# Exercise
Wherever the string "width" shows up in the records below, return that line.

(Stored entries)
== Segment start ==
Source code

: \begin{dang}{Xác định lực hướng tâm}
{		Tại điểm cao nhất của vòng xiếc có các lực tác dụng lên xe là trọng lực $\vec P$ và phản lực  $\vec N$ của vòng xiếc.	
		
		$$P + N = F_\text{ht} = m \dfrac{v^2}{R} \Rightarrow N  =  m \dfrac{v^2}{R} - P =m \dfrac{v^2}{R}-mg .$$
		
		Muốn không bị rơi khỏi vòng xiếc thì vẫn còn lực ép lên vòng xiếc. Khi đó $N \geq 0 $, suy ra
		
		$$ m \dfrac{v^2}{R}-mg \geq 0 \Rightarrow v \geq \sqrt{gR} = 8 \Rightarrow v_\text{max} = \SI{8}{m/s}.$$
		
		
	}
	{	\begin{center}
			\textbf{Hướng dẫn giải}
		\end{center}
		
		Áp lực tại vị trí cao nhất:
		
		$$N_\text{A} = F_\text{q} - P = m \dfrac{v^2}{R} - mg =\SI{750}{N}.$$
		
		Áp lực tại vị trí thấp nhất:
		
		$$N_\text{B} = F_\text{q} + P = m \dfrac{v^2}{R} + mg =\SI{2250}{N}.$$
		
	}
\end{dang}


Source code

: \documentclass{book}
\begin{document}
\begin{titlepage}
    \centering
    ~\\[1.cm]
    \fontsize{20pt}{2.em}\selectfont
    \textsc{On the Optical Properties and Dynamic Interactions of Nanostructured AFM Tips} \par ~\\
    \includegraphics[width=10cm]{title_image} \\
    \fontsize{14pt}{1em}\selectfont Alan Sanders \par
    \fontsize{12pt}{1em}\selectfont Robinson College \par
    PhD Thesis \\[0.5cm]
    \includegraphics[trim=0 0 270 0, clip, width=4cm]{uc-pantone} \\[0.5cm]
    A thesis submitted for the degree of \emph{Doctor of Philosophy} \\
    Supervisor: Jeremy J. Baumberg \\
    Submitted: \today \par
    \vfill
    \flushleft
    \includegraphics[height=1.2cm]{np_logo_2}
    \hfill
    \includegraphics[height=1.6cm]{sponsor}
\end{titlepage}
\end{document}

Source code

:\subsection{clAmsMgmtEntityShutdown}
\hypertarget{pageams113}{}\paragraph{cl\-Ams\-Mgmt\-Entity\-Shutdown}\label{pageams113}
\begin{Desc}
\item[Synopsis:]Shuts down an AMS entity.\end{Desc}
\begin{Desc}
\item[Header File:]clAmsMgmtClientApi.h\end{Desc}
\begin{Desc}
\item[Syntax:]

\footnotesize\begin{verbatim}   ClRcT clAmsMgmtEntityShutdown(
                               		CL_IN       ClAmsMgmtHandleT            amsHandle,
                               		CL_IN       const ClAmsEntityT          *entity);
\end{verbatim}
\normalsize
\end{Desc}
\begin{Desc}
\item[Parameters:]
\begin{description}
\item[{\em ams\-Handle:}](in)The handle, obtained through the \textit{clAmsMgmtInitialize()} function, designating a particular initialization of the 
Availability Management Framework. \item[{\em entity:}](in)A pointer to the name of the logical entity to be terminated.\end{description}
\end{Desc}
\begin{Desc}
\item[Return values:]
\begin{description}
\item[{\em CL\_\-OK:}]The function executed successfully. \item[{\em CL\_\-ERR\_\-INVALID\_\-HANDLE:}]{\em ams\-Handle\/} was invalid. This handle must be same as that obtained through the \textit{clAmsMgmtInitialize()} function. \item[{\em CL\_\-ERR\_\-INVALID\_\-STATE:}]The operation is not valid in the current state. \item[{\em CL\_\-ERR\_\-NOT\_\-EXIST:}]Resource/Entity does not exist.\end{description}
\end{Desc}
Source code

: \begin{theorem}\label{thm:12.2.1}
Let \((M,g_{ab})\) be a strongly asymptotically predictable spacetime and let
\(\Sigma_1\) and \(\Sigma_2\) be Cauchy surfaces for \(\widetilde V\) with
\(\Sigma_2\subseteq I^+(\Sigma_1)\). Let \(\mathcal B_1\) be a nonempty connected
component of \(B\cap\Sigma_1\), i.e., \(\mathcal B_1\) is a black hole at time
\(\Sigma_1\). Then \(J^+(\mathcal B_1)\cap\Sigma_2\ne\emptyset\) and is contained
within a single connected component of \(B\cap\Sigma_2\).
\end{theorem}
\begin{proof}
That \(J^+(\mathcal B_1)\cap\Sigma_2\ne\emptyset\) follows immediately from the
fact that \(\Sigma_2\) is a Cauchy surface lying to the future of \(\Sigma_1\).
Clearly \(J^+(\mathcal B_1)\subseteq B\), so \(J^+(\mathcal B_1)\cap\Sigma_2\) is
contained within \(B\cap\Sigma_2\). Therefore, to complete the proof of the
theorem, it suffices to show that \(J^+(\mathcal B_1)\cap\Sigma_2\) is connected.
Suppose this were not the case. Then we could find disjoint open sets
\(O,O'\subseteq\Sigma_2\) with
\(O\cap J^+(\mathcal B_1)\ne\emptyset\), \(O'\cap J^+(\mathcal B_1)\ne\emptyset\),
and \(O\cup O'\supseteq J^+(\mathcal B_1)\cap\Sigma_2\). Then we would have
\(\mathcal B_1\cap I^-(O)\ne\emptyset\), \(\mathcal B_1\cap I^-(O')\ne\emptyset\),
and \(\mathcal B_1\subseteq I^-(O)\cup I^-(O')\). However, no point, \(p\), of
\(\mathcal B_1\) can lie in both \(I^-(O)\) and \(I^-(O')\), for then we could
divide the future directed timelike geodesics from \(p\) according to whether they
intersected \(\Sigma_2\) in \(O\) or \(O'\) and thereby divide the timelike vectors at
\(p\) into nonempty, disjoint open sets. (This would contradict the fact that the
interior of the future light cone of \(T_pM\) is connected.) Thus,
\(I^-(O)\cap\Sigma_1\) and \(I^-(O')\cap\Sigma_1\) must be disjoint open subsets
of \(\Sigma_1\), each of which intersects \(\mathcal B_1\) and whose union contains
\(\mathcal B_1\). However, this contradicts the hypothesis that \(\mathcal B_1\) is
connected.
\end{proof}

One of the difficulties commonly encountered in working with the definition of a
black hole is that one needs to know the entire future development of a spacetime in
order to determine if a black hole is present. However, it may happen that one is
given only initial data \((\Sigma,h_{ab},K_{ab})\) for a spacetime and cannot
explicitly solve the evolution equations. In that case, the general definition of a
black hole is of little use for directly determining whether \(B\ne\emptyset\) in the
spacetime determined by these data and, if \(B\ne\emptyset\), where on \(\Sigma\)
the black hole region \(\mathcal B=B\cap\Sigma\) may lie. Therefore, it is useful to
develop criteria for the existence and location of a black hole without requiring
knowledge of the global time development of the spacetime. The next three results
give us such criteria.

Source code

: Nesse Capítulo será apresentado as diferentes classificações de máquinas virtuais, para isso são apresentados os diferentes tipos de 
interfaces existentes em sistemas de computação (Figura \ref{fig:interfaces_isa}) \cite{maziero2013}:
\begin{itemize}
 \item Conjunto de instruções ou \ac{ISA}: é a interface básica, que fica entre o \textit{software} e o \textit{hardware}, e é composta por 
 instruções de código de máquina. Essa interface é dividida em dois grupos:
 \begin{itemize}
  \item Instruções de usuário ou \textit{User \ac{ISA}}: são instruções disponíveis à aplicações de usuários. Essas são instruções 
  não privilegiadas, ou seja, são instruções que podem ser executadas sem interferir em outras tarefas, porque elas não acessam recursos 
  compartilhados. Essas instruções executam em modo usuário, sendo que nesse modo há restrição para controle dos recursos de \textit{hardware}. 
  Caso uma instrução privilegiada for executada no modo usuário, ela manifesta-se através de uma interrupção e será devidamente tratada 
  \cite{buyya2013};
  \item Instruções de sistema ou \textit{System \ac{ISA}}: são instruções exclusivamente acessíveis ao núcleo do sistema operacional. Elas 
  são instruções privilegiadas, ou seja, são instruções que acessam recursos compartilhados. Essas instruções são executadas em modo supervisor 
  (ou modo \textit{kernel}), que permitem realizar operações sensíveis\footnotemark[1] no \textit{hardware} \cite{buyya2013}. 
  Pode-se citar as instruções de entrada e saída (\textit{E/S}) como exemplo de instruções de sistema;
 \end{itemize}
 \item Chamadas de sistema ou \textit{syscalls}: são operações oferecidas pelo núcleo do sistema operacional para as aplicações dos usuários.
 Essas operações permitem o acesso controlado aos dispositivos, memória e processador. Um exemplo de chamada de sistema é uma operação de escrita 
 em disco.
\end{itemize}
== Segment end ==
# Answer
    \includegraphics[width=10cm]{title_image} \\
    \includegraphics[trim=0 0 270 0, clip, width=4cm]{uc-pantone} \\[0.5cm]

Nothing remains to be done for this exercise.